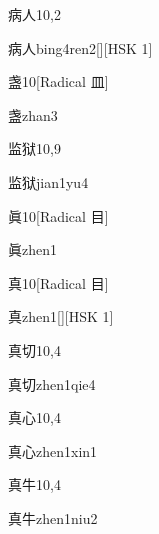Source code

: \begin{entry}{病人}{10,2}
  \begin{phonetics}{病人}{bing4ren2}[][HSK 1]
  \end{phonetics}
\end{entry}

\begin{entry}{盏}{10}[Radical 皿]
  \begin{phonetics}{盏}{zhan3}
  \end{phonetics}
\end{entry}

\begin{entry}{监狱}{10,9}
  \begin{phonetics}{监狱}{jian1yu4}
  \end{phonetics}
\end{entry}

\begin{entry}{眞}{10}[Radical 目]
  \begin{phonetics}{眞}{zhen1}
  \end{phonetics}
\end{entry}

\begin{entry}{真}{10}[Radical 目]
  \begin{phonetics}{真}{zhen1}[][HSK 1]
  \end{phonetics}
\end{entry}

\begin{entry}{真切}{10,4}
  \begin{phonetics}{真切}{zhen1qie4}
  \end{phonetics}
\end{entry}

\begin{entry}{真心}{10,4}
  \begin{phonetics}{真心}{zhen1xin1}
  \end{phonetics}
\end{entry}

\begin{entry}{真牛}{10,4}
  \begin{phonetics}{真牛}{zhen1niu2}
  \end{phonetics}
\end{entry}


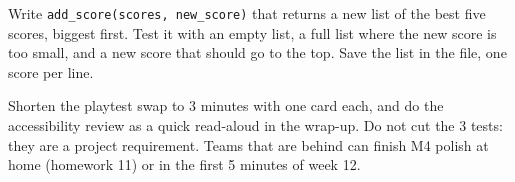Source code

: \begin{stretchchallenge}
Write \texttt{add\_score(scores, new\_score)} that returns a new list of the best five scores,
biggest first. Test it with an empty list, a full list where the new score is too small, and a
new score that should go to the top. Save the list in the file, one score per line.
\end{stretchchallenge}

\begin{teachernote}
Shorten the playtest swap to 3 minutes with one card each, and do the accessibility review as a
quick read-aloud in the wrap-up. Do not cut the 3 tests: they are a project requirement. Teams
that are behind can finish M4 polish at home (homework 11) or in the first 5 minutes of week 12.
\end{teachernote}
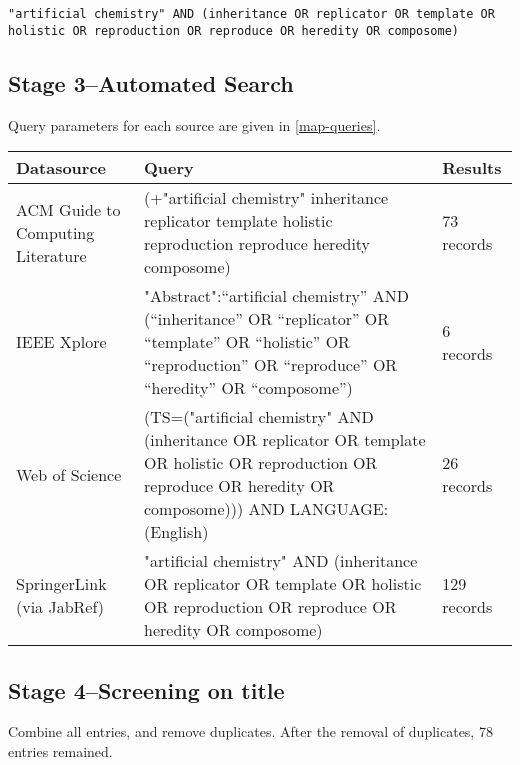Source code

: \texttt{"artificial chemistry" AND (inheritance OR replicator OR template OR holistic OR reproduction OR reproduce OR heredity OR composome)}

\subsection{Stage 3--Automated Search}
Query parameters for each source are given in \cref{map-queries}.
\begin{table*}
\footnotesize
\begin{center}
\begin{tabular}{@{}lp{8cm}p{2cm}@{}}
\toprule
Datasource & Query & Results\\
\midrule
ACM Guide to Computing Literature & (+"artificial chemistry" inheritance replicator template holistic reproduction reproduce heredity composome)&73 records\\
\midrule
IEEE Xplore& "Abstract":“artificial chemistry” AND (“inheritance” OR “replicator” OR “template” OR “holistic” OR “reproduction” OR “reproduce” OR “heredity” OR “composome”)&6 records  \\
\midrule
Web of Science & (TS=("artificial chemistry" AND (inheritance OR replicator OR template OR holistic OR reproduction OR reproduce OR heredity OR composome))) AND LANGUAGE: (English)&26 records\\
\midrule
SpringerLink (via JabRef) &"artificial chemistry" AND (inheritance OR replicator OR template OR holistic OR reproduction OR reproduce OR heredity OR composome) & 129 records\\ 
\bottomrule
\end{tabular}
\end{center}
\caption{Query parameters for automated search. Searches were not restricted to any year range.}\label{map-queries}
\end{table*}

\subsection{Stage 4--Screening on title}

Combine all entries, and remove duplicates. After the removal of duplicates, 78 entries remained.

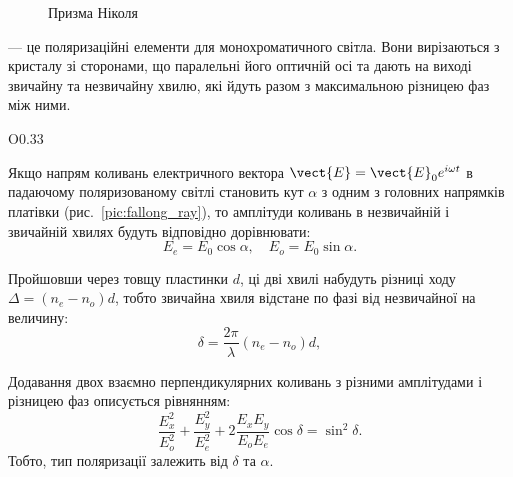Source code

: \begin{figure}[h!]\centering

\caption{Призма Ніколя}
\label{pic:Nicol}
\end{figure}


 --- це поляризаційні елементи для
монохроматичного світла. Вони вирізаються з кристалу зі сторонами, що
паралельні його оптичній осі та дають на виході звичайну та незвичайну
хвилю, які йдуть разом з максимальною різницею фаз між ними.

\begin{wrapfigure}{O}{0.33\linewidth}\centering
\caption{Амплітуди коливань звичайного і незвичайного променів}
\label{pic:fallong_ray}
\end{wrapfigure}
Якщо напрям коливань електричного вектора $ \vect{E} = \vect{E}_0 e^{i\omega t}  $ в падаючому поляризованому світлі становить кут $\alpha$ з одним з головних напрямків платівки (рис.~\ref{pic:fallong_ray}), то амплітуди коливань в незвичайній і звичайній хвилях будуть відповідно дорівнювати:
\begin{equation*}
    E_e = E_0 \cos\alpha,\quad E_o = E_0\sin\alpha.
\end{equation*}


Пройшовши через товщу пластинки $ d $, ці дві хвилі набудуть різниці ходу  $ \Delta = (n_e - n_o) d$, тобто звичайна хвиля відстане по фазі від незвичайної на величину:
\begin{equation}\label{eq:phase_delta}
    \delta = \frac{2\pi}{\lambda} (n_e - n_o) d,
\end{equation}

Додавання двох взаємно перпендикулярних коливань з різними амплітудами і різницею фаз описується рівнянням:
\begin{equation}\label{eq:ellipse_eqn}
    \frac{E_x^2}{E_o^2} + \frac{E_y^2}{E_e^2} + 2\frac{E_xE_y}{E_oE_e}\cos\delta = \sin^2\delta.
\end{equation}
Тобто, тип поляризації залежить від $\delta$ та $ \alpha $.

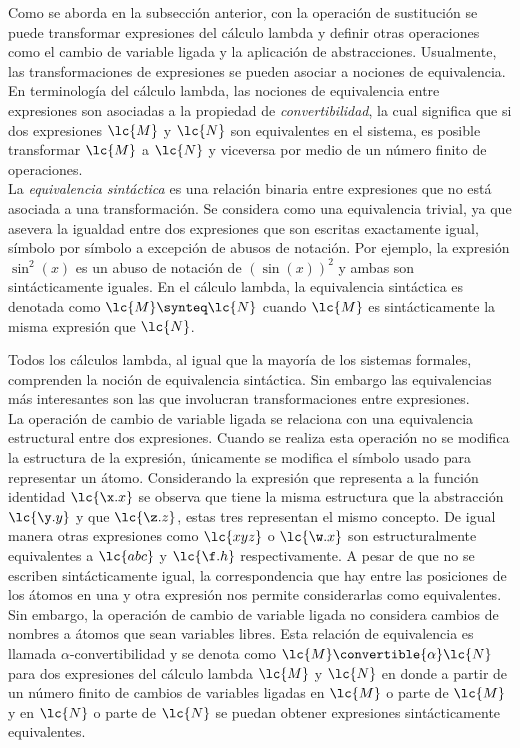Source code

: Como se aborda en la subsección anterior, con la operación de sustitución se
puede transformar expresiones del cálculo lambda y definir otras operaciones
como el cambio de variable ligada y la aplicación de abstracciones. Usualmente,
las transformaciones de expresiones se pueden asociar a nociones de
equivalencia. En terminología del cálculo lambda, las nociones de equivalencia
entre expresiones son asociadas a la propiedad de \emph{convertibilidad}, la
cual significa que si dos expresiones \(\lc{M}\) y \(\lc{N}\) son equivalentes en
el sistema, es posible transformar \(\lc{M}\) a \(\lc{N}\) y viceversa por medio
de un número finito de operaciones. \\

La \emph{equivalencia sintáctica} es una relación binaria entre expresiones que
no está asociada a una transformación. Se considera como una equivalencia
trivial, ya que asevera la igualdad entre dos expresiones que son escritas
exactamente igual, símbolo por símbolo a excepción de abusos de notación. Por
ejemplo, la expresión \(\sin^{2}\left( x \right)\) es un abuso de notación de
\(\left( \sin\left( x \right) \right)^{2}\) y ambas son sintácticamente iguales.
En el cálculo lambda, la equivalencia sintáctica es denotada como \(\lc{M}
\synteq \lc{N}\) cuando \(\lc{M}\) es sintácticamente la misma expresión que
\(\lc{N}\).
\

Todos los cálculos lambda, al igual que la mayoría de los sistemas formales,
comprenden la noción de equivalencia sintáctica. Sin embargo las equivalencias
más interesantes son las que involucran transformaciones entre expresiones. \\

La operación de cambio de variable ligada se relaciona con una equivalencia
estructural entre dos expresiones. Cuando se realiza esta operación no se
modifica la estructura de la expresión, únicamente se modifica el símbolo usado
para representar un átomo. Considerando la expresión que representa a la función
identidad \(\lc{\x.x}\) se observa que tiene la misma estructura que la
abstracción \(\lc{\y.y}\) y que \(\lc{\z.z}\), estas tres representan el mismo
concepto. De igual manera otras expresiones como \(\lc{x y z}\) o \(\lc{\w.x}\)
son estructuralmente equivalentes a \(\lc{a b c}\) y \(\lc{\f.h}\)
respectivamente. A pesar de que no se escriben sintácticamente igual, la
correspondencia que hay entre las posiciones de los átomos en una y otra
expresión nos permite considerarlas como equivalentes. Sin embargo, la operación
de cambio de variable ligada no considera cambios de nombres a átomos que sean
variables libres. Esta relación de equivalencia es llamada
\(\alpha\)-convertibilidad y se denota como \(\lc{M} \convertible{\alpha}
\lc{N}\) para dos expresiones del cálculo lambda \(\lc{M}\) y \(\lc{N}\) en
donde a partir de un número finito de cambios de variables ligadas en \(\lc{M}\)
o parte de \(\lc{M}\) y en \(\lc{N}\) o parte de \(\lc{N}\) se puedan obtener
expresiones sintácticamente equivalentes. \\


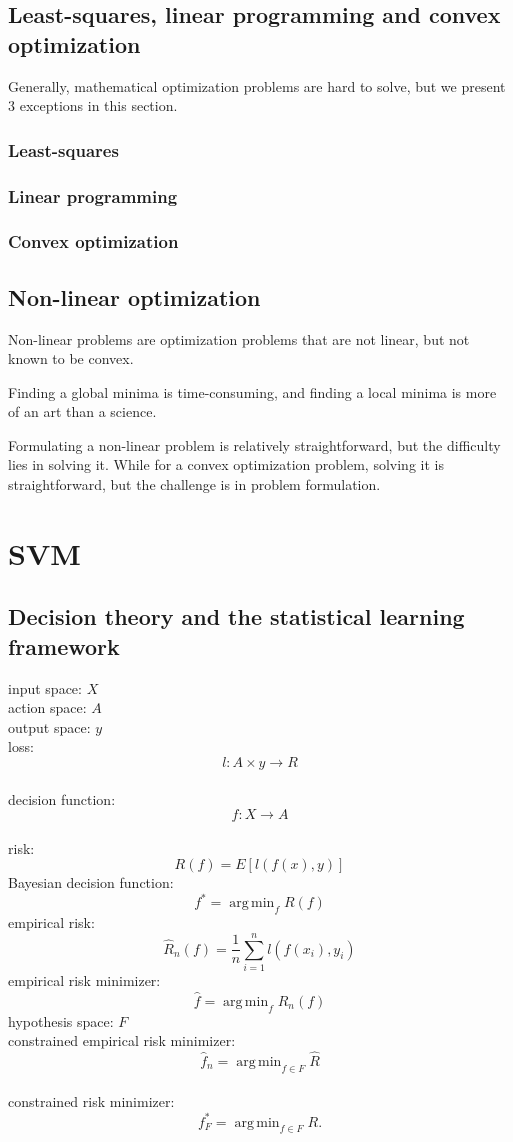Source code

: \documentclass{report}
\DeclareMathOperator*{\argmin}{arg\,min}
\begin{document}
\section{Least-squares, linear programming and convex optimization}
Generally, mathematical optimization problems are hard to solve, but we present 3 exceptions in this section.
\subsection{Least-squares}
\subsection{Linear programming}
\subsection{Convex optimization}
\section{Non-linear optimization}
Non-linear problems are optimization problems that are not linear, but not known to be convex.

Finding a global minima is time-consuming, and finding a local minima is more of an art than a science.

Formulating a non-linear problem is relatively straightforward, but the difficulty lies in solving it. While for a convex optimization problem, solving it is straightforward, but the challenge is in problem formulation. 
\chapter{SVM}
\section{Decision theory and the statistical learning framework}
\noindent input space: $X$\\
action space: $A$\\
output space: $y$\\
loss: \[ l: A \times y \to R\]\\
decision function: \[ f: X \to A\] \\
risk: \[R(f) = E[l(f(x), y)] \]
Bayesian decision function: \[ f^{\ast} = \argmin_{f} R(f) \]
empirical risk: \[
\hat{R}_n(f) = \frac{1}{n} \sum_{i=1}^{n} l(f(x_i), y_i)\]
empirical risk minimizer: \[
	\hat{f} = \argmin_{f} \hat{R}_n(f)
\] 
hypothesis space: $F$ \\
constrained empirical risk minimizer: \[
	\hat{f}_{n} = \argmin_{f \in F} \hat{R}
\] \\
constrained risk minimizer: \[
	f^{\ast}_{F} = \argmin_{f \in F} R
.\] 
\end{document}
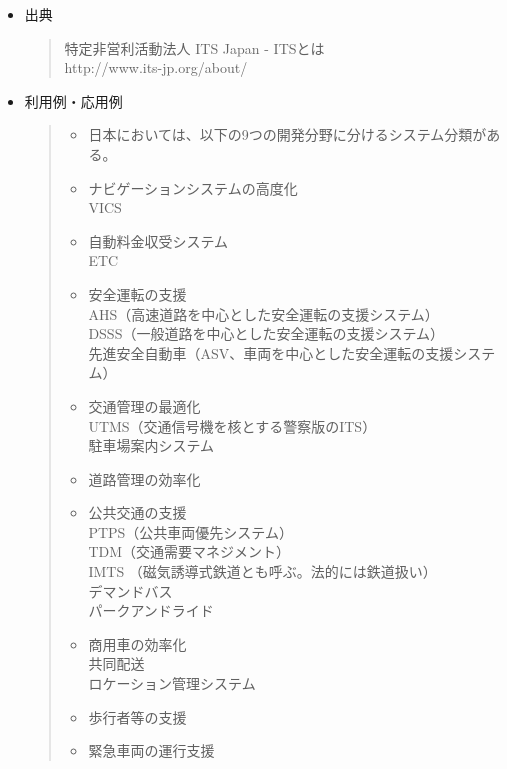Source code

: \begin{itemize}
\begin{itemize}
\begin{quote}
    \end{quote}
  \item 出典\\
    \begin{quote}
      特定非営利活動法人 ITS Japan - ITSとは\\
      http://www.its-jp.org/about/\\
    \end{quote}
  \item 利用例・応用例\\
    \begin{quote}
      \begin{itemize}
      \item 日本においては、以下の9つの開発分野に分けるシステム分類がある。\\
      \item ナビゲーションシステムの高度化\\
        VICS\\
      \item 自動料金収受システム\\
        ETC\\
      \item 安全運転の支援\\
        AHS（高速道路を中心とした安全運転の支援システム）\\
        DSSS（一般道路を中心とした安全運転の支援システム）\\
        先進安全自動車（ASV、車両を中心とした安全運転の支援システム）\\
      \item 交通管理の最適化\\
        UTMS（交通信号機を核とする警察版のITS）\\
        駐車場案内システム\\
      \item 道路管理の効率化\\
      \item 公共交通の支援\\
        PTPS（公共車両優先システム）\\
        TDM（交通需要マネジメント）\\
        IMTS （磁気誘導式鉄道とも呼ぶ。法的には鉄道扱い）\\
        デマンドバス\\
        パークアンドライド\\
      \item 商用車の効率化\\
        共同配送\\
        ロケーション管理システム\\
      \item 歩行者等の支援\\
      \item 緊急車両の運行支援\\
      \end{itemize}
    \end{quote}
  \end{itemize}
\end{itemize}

### Task
Determine how many lines in the listing hold the word "space". Give only that figure.

### Exercise answer
4